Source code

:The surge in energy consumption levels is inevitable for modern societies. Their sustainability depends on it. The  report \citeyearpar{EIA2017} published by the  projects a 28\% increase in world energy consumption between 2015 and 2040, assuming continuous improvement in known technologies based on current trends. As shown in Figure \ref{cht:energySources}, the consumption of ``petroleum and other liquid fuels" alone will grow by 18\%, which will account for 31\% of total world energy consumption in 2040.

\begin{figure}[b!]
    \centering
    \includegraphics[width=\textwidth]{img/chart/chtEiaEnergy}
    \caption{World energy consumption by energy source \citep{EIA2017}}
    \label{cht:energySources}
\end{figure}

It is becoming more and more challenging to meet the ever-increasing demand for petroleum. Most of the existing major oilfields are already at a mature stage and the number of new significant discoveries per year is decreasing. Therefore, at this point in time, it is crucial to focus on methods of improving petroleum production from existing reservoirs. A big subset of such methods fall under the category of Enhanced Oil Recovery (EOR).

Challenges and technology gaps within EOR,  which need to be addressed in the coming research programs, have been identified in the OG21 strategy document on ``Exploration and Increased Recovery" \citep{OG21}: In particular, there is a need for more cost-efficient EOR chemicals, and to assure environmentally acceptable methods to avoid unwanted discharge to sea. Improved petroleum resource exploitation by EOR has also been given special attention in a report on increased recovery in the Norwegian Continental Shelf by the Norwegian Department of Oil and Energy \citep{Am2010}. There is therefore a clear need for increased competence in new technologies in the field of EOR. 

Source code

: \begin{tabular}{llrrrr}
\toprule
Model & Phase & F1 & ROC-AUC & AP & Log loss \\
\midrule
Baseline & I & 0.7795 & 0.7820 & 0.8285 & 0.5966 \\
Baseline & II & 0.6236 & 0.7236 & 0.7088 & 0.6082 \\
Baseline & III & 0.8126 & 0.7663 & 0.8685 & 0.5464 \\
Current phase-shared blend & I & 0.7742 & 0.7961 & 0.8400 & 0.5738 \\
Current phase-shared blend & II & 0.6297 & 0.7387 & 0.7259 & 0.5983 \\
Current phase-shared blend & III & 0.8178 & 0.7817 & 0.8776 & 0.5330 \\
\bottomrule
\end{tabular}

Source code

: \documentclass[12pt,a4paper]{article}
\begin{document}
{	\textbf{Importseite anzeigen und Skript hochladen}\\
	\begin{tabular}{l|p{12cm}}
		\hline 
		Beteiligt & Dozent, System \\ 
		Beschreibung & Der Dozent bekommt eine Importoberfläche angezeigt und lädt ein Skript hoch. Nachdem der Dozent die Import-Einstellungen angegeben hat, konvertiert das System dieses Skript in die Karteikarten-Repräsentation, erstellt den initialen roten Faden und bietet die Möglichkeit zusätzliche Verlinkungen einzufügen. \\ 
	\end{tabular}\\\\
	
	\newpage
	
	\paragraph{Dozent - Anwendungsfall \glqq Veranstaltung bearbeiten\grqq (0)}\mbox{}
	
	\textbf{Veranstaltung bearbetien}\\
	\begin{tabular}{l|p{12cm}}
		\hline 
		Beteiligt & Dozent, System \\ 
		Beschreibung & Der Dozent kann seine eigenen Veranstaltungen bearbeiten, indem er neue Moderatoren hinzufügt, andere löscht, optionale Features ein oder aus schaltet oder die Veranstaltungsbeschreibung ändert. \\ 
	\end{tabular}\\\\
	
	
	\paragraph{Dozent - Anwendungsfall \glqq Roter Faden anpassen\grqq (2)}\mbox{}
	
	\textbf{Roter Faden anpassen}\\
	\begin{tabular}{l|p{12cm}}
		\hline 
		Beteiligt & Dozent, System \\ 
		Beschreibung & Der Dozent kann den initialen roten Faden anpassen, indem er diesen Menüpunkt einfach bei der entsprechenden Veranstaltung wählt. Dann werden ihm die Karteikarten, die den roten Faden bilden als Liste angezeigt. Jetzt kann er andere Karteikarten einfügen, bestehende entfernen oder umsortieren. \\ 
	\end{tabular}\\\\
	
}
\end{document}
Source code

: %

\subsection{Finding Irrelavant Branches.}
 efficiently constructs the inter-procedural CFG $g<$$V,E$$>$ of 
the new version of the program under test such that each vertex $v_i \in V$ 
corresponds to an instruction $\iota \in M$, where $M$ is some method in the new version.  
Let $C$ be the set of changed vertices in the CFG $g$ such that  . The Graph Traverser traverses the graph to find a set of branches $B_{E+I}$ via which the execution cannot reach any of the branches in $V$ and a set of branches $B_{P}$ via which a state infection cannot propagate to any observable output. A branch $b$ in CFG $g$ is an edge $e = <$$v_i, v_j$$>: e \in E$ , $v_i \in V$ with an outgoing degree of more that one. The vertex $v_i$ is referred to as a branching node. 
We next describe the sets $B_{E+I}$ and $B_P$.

· · · ·

What you will do ▸ Wherever the word "blend" occurs in the data, copy that whole line.

Exercise result ▸
Current phase-shared blend & I & 0.7742 & 0.7961 & 0.8400 & 0.5738 \\
Current phase-shared blend & II & 0.6297 & 0.7387 & 0.7259 & 0.5983 \\
Current phase-shared blend & III & 0.8178 & 0.7817 & 0.8776 & 0.5330 \\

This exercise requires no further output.